В реве моторов и свисте ветра, врывавшегося через открытые иллюминаторы, было невозможно объяснить все это моему спутнику, так что, к сожалению, приходилось таить растущее возбуждение в себе… Происхождение гюйо становилось очевидным во всей своей простоте: они возникли из наслоений пепла и лапиллей, выброшенных подводным взрывом, происшедшим на такой глубине, что обломки не смогли достичь поверхности. Извержение подбрасывало их вертикально вверх, и они падали, скапливаясь вокруг жерла, а когда извержение прекращалось, закрывали зияющее отверстие грязевыми лавинами и оползнями. Очевидность и простота объяснения переполняли меня. Лишь бы удалось, твердил я, проверить это на самом «камне преткновения»…

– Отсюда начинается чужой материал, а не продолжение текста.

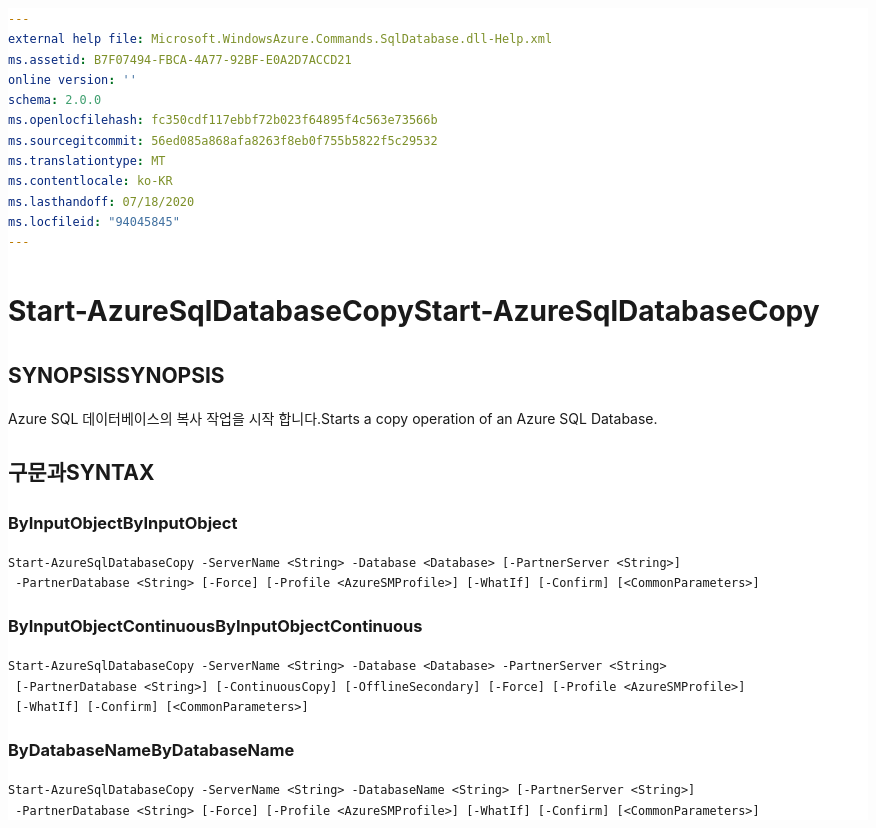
 ```yaml
---
external help file: Microsoft.WindowsAzure.Commands.SqlDatabase.dll-Help.xml
ms.assetid: B7F07494-FBCA-4A77-92BF-E0A2D7ACCD21
online version: ''
schema: 2.0.0
ms.openlocfilehash: fc350cdf117ebbf72b023f64895f4c563e73566b
ms.sourcegitcommit: 56ed085a868afa8263f8eb0f755b5822f5c29532
ms.translationtype: MT
ms.contentlocale: ko-KR
ms.lasthandoff: 07/18/2020
ms.locfileid: "94045845"
---
```

# <span data-ttu-id="5b02b-101">Start-AzureSqlDatabaseCopy</span><span class="sxs-lookup"><span data-stu-id="5b02b-101">Start-AzureSqlDatabaseCopy</span></span>

## <span data-ttu-id="5b02b-102">SYNOPSIS</span><span class="sxs-lookup"><span data-stu-id="5b02b-102">SYNOPSIS</span></span>
<span data-ttu-id="5b02b-103">Azure SQL 데이터베이스의 복사 작업을 시작 합니다.</span><span class="sxs-lookup"><span data-stu-id="5b02b-103">Starts a copy operation of an Azure SQL Database.</span></span>

## <span data-ttu-id="5b02b-104">구문과</span><span class="sxs-lookup"><span data-stu-id="5b02b-104">SYNTAX</span></span>

### <span data-ttu-id="5b02b-105">ByInputObject</span><span class="sxs-lookup"><span data-stu-id="5b02b-105">ByInputObject</span></span>
```
Start-AzureSqlDatabaseCopy -ServerName <String> -Database <Database> [-PartnerServer <String>]
 -PartnerDatabase <String> [-Force] [-Profile <AzureSMProfile>] [-WhatIf] [-Confirm] [<CommonParameters>]
```

### <span data-ttu-id="5b02b-106">ByInputObjectContinuous</span><span class="sxs-lookup"><span data-stu-id="5b02b-106">ByInputObjectContinuous</span></span>
```
Start-AzureSqlDatabaseCopy -ServerName <String> -Database <Database> -PartnerServer <String>
 [-PartnerDatabase <String>] [-ContinuousCopy] [-OfflineSecondary] [-Force] [-Profile <AzureSMProfile>]
 [-WhatIf] [-Confirm] [<CommonParameters>]
```

### <span data-ttu-id="5b02b-107">ByDatabaseName</span><span class="sxs-lookup"><span data-stu-id="5b02b-107">ByDatabaseName</span></span>
```
Start-AzureSqlDatabaseCopy -ServerName <String> -DatabaseName <String> [-PartnerServer <String>]
 -PartnerDatabase <String> [-Force] [-Profile <AzureSMProfile>] [-WhatIf] [-Confirm] [<CommonParameters>]
```
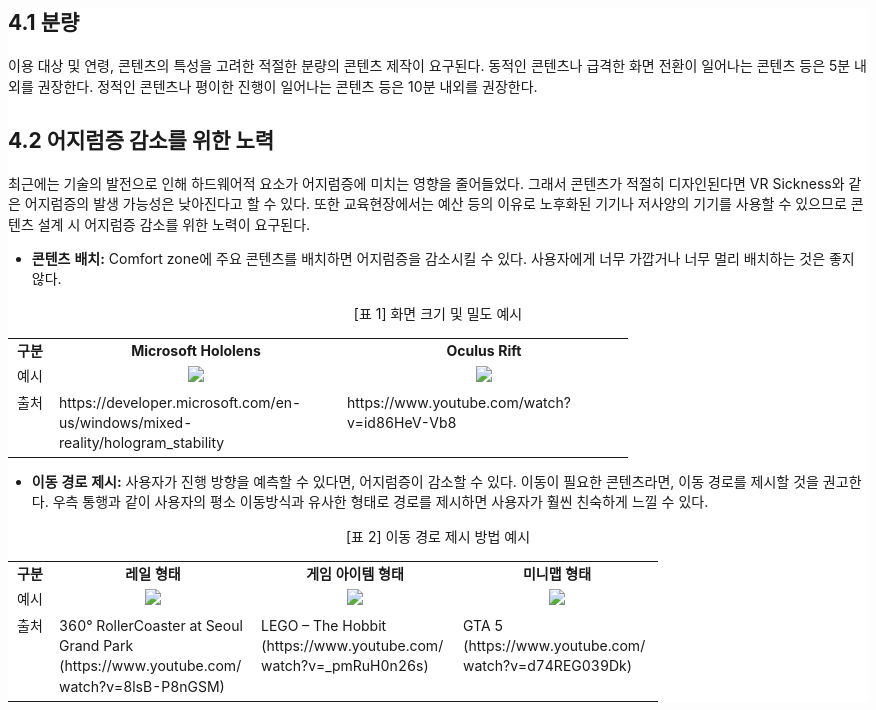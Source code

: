 <h2><a name="_Toc500170891">4.1 분량</a></h2>
이용 대상 및 연령, 콘텐츠의 특성을 고려한 적절한 분량의 콘텐츠 제작이 요구된다.
동적인 콘텐츠나 급격한 화면 전환이 일어나는 콘텐츠 등은 5분 내외를 권장한다.
정적인 콘텐츠나 평이한 진행이 일어나는 콘텐츠 등은 10분 내외를 권장한다.
&nbsp;
<h2><a name="_Toc500170892">4.2 어지럼증 감소를 위한 노력</a></h2>
최근에는 기술의 발전으로 인해 하드웨어적 요소가 어지럼증에 미치는 영향을 줄어들었다. 그래서 콘텐츠가 적절히 디자인된다면 VR Sickness와 같은 어지럼증의 발생 가능성은 낮아진다고 할 수 있다. 또한 교육현장에서는 예산 등의 이유로 노후화된 기기나 저사양의 기기를 사용할 수 있으므로 콘텐츠 설계 시 어지럼증 감소를 위한 노력이 요구된다.
<ul>
 	<li><strong>콘텐츠</strong> <strong>배치</strong><strong>:</strong> Comfort zone에 주요 콘텐츠를 배치하면 어지럼증을 감소시킬 수 있다. 사용자에게 너무 가깝거나 너무 멀리 배치하는 것은 좋지 않다.</li>
</ul>
<p style="text-align: center;">&#91;표 1&#93; 화면 크기 및 밀도 예시</p>
<table class="type01" align="center">
<tbody>
<tr>
<td width="30" style="text-align: center"><strong>구분</strong></td>
<td width="274" style="text-align: center"><strong>Microsoft Hololens</strong></td>
<td width="274" style="text-align: center"><strong>Oculus Rift</strong></td>
</tr>
<tr>
<td width="30" style="text-align: center">예시</td>
<td width="274"><center><img class="alignnone size-full wp-image-1944 aligncenter" src="{{ "/assets/images/05_img_vrmr.png" | absolute_url }}"></center></td>
<td width="274"><center><img class="alignnone size-full wp-image-1944 aligncenter" src="{{ "/assets/images/06_img_vrmr.png" | absolute_url }}"></center></td>
</tr>
<tr>
<td width="30" style="text-align: center">출처</td>
<td width="274">https://developer.microsoft.com/en-us/windows/mixed-reality/hologram_stability</td>
<td width="274">https://www.youtube.com/watch?v=id86HeV-Vb8</td>
</tr>
</tbody>
</table>
<ul>
 	<li><strong>이동</strong> <strong>경로</strong> <strong>제시</strong><strong>:</strong> 사용자가 진행 방향을 예측할 수 있다면, 어지럼증이 감소할 수 있다. 이동이 필요한 콘텐츠라면, 이동 경로를 제시할 것을 권고한다. 우측 통행과 같이 사용자의 평소 이동방식과 유사한 형태로 경로를 제시하면 사용자가 훨씬 친숙하게 느낄 수 있다.</li>
</ul>
<p style="text-align: center;">&#91;표 2&#93; 이동 경로 제시 방법 예시</p>
<table class="type01" align="center">
<tbody>
<tr>
<td width="30" style="text-align: center"><strong>구분</strong></td>
<td width="188" style="text-align: center"><strong>레일 형태</strong></td>
<td width="188" style="text-align: center"><strong>게임 아이템 형태</strong></td>
<td width="188" style="text-align: center"><strong>미니맵 형태</strong></td>
</tr>
<tr>
<td width="30" style="text-align: center">예시</td>
<td width="188"><center><img class="alignnone size-full wp-image-1944 aligncenter" src="{{ "/assets/images/07_img_vrmr.png" | absolute_url }}"></center></td>
<td width="188"><center><img class="alignnone size-full wp-image-1944 aligncenter" src="{{ "/assets/images/08_img_vrmr.png" | absolute_url }}"></center></td>
<td width="188"><center><img class="alignnone size-full wp-image-1944 aligncenter" src="{{ "/assets/images/09_img_vrmr.png" | absolute_url }}"></center></td>
</tr>
<tr>
<td width="30" style="text-align: center">출처</td>
<td width="188">360° RollerCoaster at Seoul Grand Park
(https://www.youtube.com/watch?v=8lsB-P8nGSM)</td>
<td width="188">LEGO – The Hobbit
(https://www.youtube.com/watch?v=_pmRuH0n26s)</td>
<td width="188">GTA 5
(https://www.youtube.com/watch?v=d74REG039Dk)</td>
</tr>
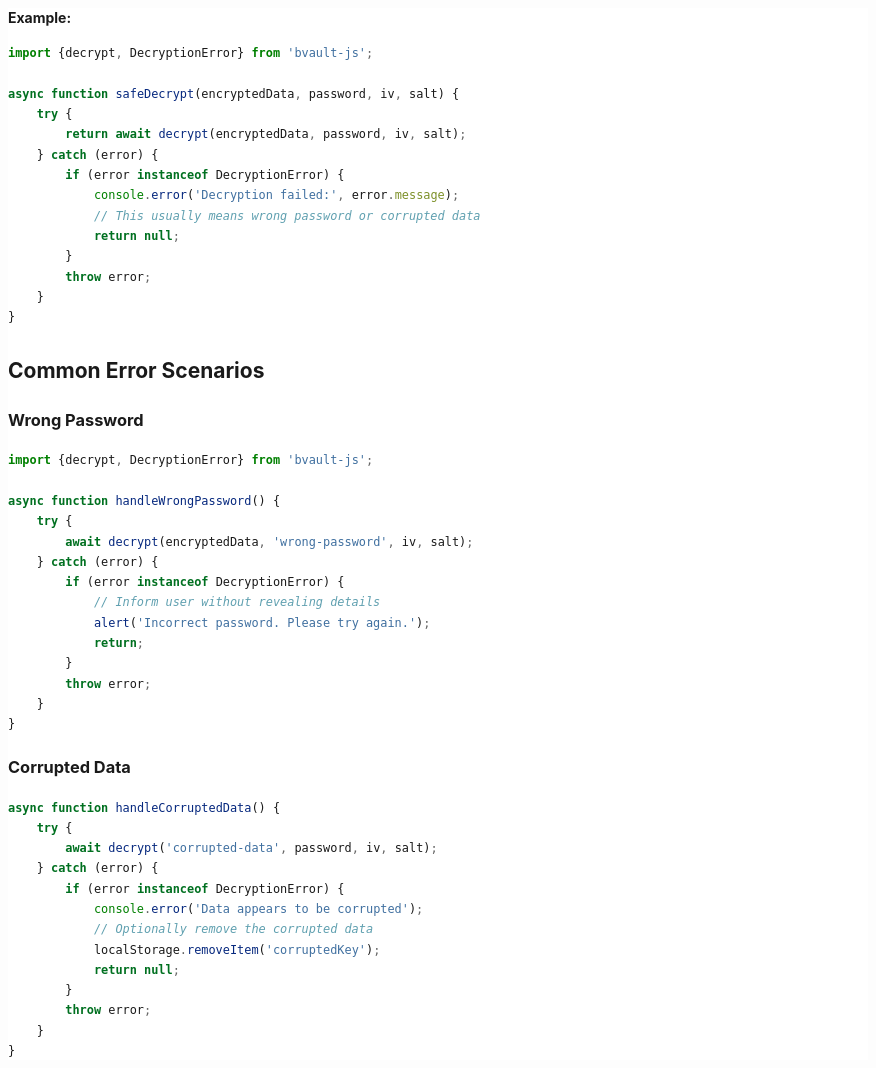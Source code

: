**Example:**

```javascript
import {decrypt, DecryptionError} from 'bvault-js';

async function safeDecrypt(encryptedData, password, iv, salt) {
    try {
        return await decrypt(encryptedData, password, iv, salt);
    } catch (error) {
        if (error instanceof DecryptionError) {
            console.error('Decryption failed:', error.message);
            // This usually means wrong password or corrupted data
            return null;
        }
        throw error;
    }
}
```

## Common Error Scenarios

### Wrong Password

```javascript
import {decrypt, DecryptionError} from 'bvault-js';

async function handleWrongPassword() {
    try {
        await decrypt(encryptedData, 'wrong-password', iv, salt);
    } catch (error) {
        if (error instanceof DecryptionError) {
            // Inform user without revealing details
            alert('Incorrect password. Please try again.');
            return;
        }
        throw error;
    }
}
```

### Corrupted Data

```javascript
async function handleCorruptedData() {
    try {
        await decrypt('corrupted-data', password, iv, salt);
    } catch (error) {
        if (error instanceof DecryptionError) {
            console.error('Data appears to be corrupted');
            // Optionally remove the corrupted data
            localStorage.removeItem('corruptedKey');
            return null;
        }
        throw error;
    }
}
```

В полдень мы сели для заправки в Асэбе. Жар раскаленного добела солнца исходил от покосившихся ангаров, огнедышащий ветер шевелил ржавые листы жестяной кровли; влажный воздух, казалось, можно было резать на куски; одежда мгновенно прилипла к телу. Солончаковые болота, трое исхудавших людей с просмоленной кожей, в белых тюрбанах, несколько понурых пальм, а дальше — свинцового цвета с оловянным отливом Красное море.